- How to complete this task -
Return every line of the entries that includes the word "através".

- Records for this task -

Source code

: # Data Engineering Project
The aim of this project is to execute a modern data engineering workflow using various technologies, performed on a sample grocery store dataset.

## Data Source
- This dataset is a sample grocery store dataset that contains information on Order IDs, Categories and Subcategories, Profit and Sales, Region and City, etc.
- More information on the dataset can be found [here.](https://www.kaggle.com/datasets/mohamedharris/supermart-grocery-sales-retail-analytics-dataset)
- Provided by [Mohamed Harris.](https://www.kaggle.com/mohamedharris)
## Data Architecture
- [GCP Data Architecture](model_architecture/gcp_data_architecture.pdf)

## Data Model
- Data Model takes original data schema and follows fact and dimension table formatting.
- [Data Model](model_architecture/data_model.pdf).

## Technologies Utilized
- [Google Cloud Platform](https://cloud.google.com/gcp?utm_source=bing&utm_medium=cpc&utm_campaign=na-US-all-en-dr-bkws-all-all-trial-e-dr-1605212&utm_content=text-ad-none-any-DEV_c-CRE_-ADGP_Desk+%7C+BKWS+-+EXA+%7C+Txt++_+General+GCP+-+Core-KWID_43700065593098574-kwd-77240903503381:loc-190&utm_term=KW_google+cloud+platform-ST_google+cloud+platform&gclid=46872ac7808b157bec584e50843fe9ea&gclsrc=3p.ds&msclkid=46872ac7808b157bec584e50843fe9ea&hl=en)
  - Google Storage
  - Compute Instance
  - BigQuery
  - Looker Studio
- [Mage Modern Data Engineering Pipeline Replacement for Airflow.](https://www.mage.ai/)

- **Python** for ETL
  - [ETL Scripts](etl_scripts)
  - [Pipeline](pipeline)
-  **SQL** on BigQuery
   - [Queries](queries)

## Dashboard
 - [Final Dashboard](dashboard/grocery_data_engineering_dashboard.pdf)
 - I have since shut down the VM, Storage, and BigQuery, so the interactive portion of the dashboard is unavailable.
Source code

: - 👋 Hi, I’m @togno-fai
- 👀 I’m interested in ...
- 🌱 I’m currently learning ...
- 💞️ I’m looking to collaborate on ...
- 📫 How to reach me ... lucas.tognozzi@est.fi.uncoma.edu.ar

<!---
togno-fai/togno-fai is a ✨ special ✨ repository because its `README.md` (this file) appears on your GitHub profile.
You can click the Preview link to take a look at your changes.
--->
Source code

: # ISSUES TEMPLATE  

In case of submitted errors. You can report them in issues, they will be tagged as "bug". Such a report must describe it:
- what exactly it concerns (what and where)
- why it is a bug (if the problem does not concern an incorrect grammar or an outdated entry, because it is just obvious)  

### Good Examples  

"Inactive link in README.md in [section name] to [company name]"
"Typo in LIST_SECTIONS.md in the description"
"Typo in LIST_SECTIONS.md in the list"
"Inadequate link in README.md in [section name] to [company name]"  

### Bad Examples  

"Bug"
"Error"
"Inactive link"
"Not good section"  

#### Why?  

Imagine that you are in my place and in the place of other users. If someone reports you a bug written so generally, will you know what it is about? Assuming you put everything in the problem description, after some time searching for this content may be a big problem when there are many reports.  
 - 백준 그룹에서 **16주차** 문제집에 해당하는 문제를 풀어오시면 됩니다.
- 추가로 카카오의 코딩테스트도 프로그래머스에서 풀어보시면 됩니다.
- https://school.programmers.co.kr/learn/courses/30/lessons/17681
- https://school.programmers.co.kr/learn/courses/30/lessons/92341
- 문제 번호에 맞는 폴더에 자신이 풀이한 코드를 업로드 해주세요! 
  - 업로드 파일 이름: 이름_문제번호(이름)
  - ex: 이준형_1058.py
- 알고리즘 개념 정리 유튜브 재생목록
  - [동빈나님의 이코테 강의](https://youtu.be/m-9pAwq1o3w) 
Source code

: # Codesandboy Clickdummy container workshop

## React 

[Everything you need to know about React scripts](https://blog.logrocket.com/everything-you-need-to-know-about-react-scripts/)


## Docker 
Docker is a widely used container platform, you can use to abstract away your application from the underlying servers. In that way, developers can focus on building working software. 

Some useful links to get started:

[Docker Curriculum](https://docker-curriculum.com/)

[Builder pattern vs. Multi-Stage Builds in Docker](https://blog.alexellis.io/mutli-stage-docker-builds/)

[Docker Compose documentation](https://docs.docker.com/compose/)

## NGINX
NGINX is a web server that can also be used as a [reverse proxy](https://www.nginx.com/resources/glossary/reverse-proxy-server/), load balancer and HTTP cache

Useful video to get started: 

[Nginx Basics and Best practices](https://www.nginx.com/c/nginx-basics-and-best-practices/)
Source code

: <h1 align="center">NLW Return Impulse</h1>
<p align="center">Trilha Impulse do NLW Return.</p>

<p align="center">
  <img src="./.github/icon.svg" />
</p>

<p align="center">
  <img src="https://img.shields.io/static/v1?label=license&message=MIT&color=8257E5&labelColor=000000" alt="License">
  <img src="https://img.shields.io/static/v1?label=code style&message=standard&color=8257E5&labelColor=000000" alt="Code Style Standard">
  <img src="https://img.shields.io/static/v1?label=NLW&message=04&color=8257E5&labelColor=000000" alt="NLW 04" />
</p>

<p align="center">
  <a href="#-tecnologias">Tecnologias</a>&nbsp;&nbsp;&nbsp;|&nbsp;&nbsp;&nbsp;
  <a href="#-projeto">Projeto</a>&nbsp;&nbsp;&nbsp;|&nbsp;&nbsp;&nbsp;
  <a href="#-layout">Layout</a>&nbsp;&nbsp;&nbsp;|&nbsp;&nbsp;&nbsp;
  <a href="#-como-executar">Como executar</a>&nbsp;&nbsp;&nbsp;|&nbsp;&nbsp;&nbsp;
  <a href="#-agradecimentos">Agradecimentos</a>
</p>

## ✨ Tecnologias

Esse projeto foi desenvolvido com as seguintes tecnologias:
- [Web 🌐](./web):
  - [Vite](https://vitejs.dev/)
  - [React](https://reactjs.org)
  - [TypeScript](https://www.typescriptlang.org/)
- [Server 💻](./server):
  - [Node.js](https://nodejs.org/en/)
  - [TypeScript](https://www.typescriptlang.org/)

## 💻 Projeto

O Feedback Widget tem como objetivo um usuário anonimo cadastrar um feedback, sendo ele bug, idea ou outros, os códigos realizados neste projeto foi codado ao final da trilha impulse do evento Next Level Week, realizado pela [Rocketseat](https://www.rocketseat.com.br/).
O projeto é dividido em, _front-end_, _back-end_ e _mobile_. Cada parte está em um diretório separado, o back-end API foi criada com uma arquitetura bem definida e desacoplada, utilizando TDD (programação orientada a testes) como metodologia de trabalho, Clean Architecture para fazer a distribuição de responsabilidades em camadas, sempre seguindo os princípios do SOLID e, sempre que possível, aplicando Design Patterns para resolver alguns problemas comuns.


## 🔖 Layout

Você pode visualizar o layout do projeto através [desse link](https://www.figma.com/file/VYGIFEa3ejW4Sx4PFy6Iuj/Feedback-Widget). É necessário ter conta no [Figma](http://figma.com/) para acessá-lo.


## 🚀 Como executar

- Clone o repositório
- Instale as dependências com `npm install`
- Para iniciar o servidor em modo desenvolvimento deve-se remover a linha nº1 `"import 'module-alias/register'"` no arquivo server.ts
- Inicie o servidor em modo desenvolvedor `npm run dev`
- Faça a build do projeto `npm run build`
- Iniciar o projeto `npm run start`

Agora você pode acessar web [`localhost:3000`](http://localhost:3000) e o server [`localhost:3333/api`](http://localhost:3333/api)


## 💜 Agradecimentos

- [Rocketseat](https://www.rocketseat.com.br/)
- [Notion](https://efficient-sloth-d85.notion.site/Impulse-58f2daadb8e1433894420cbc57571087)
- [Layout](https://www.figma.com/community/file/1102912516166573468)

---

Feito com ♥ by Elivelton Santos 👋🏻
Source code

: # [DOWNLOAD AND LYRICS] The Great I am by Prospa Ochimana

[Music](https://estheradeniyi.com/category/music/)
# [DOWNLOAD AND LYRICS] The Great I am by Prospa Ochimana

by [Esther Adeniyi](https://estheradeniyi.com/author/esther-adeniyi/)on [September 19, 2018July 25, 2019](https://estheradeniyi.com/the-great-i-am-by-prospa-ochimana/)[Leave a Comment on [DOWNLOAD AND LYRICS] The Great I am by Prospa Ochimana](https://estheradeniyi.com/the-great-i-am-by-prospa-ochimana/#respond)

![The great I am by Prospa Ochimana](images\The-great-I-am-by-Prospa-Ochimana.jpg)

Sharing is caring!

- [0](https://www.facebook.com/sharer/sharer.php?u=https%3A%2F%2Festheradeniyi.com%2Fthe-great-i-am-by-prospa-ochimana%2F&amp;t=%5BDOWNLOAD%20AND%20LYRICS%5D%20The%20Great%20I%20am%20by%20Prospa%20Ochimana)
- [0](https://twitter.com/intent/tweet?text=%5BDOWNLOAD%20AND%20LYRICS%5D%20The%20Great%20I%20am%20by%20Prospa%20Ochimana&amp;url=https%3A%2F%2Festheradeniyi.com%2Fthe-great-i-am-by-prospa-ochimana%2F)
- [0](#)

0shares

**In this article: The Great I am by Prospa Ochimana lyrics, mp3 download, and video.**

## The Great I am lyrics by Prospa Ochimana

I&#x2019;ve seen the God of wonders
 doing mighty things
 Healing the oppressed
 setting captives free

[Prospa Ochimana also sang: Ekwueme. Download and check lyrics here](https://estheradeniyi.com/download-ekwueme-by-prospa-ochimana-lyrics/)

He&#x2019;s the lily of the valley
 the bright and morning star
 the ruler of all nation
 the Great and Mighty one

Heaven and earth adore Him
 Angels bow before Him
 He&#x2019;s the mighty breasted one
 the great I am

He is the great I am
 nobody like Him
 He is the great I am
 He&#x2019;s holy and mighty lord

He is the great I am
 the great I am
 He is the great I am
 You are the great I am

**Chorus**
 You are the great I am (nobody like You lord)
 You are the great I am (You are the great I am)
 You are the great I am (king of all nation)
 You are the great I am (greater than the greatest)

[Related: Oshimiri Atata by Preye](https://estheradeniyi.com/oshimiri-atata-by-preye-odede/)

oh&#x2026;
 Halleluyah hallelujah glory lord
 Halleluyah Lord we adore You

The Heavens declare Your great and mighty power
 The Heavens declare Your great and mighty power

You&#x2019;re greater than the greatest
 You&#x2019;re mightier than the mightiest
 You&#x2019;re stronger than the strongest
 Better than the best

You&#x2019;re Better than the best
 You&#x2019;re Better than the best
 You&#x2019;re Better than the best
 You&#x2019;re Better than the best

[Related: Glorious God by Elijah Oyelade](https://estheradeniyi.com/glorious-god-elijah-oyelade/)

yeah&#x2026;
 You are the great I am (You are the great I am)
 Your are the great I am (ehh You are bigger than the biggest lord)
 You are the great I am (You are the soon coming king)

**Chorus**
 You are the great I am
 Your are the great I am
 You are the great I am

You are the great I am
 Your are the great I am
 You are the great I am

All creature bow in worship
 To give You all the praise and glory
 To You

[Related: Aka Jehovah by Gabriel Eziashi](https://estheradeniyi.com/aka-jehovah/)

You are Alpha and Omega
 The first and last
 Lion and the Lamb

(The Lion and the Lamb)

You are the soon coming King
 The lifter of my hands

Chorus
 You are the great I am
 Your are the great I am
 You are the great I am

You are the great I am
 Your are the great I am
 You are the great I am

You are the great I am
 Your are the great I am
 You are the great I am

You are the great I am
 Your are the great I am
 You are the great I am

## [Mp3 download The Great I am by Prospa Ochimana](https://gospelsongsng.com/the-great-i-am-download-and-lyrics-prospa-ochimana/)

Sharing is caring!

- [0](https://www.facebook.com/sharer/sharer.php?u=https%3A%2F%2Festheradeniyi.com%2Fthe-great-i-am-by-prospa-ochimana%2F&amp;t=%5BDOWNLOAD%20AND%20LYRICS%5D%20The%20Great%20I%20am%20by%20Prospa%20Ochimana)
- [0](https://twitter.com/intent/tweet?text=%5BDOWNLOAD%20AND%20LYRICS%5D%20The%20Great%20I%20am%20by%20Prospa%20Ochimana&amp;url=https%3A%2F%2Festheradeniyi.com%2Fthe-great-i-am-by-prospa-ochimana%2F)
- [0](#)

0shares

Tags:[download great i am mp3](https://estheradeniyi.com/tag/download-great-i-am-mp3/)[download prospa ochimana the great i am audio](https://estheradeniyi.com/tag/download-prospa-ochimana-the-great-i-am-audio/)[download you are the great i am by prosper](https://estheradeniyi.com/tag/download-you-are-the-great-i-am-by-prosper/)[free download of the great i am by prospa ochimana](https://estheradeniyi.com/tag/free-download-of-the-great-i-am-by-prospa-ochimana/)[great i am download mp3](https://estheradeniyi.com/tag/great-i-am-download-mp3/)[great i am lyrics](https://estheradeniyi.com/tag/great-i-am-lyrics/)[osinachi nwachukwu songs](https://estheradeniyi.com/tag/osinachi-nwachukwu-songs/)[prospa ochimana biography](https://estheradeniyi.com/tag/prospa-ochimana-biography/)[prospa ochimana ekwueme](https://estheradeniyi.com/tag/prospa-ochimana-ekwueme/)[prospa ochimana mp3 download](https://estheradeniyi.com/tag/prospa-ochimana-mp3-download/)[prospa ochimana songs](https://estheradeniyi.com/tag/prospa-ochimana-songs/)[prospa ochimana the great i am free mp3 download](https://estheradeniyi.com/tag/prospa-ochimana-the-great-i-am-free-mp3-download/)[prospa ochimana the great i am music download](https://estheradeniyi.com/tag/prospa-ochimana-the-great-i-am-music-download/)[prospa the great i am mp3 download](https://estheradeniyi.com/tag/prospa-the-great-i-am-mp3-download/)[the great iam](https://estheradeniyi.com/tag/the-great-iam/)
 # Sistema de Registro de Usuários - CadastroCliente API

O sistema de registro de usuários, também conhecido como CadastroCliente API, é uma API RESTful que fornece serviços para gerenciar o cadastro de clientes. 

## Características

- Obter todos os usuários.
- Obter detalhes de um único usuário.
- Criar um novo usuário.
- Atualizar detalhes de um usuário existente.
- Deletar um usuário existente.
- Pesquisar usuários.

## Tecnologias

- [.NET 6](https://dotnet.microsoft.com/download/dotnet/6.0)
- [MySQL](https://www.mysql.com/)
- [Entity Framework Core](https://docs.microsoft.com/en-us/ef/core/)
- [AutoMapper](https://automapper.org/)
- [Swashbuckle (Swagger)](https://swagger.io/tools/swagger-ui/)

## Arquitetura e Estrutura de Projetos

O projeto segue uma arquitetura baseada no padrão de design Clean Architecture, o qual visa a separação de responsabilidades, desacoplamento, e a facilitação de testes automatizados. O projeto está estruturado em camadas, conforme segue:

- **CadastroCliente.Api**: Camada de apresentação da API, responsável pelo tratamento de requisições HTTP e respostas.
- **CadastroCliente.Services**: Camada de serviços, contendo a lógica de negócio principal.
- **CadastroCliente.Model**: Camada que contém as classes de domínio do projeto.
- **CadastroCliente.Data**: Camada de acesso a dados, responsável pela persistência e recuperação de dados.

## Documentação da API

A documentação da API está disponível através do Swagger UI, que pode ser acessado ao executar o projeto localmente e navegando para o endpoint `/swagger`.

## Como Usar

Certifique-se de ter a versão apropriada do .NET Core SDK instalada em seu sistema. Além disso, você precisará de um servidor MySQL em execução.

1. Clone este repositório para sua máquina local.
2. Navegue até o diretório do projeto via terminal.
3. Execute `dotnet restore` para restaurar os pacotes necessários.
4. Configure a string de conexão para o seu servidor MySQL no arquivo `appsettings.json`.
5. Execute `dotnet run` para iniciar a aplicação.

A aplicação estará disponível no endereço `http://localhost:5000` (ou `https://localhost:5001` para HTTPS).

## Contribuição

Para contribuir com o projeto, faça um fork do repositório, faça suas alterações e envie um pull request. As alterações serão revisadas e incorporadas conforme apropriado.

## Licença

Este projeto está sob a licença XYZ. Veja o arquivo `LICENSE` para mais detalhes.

- Solution for this problem -
Você pode visualizar o layout do projeto através [desse link](https://www.figma.com/file/VYGIFEa3ejW4Sx4PFy6Iuj/Feedback-Widget). É necessário ter conta no [Figma](http://figma.com/) para acessá-lo.
A documentação da API está disponível através do Swagger UI, que pode ser acessado ao executar o projeto localmente e navegando para o endpoint `/swagger`.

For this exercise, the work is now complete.